PROBLEM REQUIREMENTS: Would you output the listing exactly, with every image omitted?

WORKING DATA:
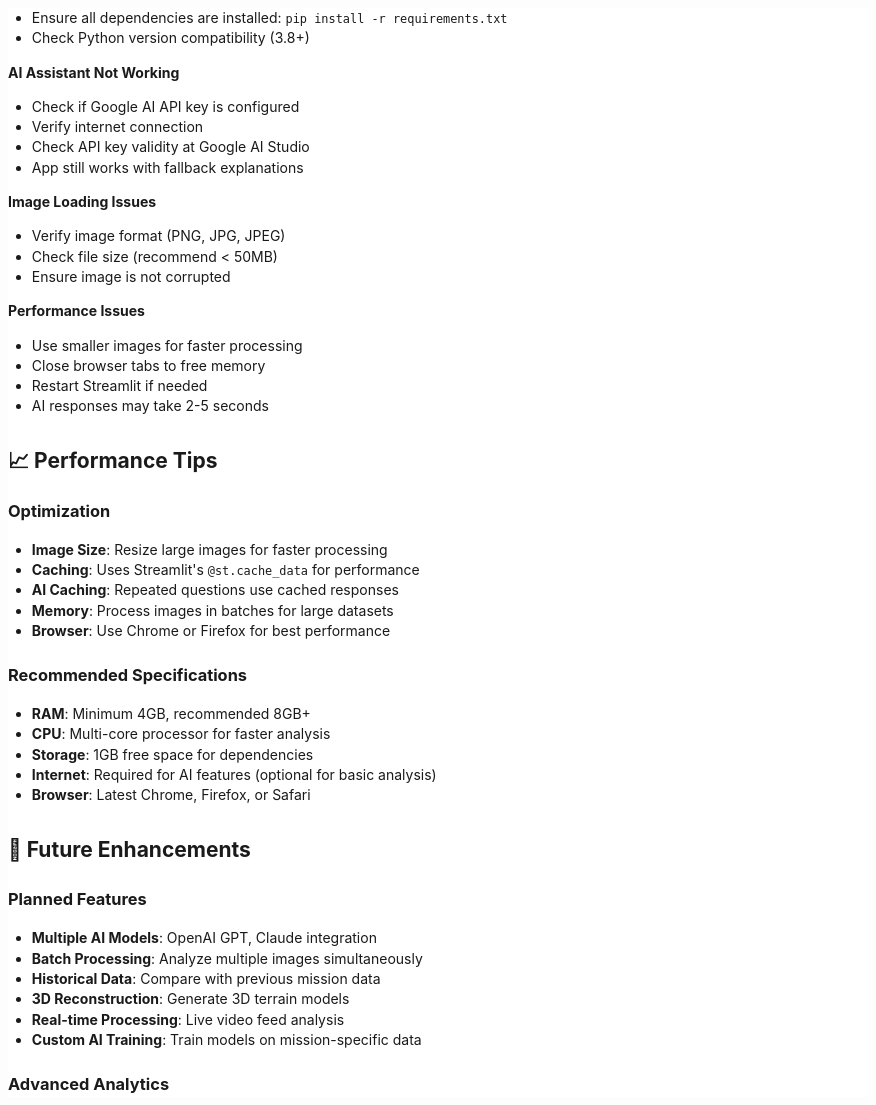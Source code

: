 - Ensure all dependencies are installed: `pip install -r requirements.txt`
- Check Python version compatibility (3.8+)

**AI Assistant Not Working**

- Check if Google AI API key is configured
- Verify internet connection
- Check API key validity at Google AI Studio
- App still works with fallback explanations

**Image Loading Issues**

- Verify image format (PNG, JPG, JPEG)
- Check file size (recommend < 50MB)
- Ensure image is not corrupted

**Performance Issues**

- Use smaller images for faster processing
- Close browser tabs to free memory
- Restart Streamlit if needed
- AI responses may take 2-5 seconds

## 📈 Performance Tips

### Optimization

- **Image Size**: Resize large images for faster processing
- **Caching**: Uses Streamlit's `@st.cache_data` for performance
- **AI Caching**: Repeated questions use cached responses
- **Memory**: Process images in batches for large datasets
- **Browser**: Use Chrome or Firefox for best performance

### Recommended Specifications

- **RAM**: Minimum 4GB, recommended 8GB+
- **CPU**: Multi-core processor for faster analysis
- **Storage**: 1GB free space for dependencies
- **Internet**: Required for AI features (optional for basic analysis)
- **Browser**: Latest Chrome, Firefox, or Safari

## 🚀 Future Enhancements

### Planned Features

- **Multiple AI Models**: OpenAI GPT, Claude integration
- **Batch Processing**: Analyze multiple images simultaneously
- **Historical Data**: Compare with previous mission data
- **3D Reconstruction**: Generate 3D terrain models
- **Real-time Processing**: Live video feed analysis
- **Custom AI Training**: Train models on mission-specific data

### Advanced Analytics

SOLUTION:
Source code

: - Ensure all dependencies are installed: `pip install -r requirements.txt`
- Check Python version compatibility (3.8+)

**AI Assistant Not Working**

- Check if Google AI API key is configured
- Verify internet connection
- Check API key validity at Google AI Studio
- App still works with fallback explanations

**Image Loading Issues**

- Verify image format (PNG, JPG, JPEG)
- Check file size (recommend < 50MB)
- Ensure image is not corrupted

**Performance Issues**

- Use smaller images for faster processing
- Close browser tabs to free memory
- Restart Streamlit if needed
- AI responses may take 2-5 seconds

## 📈 Performance Tips

### Optimization

- **Image Size**: Resize large images for faster processing
- **Caching**: Uses Streamlit's `@st.cache_data` for performance
- **AI Caching**: Repeated questions use cached responses
- **Memory**: Process images in batches for large datasets
- **Browser**: Use Chrome or Firefox for best performance

### Recommended Specifications

- **RAM**: Minimum 4GB, recommended 8GB+
- **CPU**: Multi-core processor for faster analysis
- **Storage**: 1GB free space for dependencies
- **Internet**: Required for AI features (optional for basic analysis)
- **Browser**: Latest Chrome, Firefox, or Safari

## 🚀 Future Enhancements

### Planned Features

- **Multiple AI Models**: OpenAI GPT, Claude integration
- **Batch Processing**: Analyze multiple images simultaneously
- **Historical Data**: Compare with previous mission data
- **3D Reconstruction**: Generate 3D terrain models
- **Real-time Processing**: Live video feed analysis
- **Custom AI Training**: Train models on mission-specific data

### Advanced Analytics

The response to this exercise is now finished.